RECORDS SHOWN |
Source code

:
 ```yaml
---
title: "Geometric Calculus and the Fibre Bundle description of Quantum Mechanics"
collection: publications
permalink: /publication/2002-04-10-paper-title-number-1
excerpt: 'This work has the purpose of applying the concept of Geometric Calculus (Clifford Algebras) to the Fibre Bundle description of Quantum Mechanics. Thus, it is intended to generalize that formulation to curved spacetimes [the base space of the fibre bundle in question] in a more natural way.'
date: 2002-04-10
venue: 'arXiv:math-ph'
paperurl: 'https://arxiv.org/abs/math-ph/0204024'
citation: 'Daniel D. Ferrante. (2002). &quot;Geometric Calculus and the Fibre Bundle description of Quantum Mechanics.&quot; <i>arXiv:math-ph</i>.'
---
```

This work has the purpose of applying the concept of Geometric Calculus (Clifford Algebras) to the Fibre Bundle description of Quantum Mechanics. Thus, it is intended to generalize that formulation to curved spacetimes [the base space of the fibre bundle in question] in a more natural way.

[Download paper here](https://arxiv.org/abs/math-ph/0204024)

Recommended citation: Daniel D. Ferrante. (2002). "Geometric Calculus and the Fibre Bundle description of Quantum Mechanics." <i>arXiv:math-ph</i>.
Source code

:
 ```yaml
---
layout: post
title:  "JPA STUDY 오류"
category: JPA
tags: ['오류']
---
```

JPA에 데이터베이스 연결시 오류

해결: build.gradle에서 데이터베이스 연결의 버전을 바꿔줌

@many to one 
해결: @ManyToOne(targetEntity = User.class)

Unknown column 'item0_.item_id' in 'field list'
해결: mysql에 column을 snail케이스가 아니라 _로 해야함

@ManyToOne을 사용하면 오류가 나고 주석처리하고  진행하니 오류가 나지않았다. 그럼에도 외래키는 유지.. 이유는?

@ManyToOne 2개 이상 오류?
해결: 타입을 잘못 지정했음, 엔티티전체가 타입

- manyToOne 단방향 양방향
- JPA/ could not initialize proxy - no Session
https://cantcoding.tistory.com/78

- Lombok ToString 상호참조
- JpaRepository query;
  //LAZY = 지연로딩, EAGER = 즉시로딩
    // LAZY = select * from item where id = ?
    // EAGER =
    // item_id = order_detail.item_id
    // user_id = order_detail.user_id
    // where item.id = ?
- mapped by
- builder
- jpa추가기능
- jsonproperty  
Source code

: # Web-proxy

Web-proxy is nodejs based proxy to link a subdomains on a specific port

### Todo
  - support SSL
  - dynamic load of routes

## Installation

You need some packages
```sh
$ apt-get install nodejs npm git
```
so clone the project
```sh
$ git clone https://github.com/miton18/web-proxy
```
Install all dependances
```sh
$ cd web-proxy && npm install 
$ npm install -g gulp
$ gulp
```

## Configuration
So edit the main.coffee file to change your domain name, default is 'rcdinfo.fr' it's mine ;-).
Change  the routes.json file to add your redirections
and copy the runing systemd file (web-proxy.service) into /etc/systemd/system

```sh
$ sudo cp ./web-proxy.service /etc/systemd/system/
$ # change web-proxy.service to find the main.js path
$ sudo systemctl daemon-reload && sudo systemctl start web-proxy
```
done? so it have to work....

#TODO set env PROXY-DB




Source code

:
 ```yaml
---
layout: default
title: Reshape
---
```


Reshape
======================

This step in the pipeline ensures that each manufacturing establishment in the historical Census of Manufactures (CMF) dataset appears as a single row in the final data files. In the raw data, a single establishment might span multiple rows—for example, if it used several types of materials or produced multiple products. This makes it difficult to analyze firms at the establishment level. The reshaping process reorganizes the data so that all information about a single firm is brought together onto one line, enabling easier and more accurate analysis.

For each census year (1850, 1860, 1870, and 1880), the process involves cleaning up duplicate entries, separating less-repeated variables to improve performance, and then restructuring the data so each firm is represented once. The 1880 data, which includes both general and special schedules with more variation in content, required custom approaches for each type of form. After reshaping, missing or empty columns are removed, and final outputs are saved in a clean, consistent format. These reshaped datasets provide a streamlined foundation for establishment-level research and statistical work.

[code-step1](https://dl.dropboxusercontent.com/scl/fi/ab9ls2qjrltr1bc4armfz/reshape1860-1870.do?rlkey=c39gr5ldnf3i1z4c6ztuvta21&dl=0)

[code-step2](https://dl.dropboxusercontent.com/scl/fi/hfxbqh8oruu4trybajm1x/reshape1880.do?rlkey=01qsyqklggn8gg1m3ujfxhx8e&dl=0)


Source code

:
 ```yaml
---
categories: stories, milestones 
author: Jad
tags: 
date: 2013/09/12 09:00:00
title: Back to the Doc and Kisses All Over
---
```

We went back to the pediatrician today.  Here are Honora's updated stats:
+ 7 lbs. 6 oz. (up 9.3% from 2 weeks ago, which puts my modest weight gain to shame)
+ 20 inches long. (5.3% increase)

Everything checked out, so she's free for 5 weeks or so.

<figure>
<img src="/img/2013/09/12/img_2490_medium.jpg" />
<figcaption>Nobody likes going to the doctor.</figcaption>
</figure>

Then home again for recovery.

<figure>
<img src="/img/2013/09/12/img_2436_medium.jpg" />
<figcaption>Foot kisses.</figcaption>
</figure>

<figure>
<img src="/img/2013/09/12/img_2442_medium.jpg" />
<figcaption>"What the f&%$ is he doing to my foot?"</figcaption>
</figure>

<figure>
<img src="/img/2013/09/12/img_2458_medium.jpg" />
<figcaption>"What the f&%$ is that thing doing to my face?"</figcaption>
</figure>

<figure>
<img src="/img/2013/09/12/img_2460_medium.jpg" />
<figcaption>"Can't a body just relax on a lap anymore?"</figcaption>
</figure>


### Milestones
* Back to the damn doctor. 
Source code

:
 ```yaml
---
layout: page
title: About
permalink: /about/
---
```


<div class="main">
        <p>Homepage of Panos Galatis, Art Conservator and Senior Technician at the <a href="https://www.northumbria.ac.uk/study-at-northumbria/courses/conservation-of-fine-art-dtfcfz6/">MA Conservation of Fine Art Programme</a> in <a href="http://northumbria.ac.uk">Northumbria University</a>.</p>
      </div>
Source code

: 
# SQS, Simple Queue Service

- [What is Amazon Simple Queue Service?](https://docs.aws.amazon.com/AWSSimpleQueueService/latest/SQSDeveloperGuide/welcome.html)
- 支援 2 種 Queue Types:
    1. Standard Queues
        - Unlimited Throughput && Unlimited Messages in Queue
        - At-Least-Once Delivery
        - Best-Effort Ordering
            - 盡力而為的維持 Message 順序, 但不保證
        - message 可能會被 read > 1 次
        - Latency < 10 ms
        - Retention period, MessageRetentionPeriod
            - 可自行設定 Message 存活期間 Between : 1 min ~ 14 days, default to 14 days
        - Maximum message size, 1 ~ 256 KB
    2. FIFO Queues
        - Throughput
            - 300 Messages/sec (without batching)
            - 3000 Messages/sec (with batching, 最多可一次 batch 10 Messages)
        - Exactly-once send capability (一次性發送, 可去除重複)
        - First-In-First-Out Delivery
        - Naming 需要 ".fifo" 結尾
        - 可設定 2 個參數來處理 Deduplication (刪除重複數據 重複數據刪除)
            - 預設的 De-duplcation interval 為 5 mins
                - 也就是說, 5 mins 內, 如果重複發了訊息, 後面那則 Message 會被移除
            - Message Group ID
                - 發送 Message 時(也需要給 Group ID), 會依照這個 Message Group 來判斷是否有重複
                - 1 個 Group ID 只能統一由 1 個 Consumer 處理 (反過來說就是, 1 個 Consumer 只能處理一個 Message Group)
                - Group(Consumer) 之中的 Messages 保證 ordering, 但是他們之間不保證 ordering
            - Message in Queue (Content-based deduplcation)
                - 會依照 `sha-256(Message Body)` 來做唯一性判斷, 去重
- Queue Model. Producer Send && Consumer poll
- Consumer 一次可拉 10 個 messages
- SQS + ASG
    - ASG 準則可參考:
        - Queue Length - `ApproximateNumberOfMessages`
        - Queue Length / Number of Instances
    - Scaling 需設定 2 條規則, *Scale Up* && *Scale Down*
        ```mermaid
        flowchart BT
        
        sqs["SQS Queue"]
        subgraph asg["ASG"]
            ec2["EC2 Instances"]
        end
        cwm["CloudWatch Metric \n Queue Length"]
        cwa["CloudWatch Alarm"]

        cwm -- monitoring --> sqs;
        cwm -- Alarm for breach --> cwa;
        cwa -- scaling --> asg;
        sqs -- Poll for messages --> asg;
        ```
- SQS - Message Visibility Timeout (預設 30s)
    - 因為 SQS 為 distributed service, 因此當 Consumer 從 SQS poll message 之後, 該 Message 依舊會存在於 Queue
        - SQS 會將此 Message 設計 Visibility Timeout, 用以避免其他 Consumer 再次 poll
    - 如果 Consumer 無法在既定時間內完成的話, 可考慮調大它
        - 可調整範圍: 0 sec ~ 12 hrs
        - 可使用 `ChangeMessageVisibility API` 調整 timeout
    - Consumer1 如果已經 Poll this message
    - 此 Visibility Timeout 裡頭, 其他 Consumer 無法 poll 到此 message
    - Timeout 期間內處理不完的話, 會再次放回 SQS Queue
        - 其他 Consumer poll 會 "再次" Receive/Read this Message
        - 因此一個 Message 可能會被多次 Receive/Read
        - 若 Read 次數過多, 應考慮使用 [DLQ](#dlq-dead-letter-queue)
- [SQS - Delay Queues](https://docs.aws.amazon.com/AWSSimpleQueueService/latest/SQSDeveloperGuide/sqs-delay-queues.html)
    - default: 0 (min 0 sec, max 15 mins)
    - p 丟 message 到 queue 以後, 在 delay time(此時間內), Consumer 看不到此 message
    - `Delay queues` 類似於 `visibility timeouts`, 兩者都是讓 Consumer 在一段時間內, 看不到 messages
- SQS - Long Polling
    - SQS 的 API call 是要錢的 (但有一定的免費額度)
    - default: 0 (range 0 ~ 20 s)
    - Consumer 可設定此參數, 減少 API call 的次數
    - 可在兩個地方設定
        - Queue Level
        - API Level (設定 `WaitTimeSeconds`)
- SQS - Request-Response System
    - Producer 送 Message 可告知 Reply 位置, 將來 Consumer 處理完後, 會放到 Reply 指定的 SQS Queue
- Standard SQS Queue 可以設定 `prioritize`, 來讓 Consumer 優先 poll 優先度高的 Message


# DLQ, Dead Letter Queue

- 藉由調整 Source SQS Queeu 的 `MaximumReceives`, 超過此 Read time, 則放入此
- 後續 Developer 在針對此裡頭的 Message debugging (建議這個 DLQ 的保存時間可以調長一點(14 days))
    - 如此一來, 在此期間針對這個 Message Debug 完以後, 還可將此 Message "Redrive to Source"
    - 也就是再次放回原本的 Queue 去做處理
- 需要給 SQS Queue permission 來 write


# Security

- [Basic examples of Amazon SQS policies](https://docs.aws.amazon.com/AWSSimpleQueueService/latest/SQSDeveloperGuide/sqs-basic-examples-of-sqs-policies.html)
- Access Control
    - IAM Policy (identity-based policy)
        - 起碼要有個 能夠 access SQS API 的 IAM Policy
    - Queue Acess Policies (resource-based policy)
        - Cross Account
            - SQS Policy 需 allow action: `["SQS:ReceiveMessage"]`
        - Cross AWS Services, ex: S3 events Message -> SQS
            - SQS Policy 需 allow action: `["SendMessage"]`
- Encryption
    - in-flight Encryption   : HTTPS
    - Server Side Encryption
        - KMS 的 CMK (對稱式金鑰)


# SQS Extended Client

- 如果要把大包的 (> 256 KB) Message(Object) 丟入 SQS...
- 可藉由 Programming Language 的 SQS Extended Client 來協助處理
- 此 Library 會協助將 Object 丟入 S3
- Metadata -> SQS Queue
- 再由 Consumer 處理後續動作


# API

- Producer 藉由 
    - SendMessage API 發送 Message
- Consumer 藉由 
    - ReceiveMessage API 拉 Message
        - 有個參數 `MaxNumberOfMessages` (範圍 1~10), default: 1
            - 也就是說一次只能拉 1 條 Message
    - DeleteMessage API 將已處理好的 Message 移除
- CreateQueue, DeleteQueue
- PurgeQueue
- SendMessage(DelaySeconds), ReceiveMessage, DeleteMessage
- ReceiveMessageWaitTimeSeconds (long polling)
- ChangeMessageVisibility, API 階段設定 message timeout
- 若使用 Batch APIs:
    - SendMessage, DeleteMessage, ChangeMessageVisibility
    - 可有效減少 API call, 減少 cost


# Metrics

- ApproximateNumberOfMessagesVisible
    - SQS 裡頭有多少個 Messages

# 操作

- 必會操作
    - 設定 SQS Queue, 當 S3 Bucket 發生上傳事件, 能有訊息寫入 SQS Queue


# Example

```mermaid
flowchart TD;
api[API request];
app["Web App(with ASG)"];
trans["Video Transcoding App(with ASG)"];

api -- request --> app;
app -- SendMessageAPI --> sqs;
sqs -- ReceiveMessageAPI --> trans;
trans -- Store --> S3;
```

WHAT NEEDS TO BE DONE |
Copy each line of the listing that carries the string "Instances".

RESULT FOR THIS EXERCISE |
        - Queue Length / Number of Instances
            ec2["EC2 Instances"]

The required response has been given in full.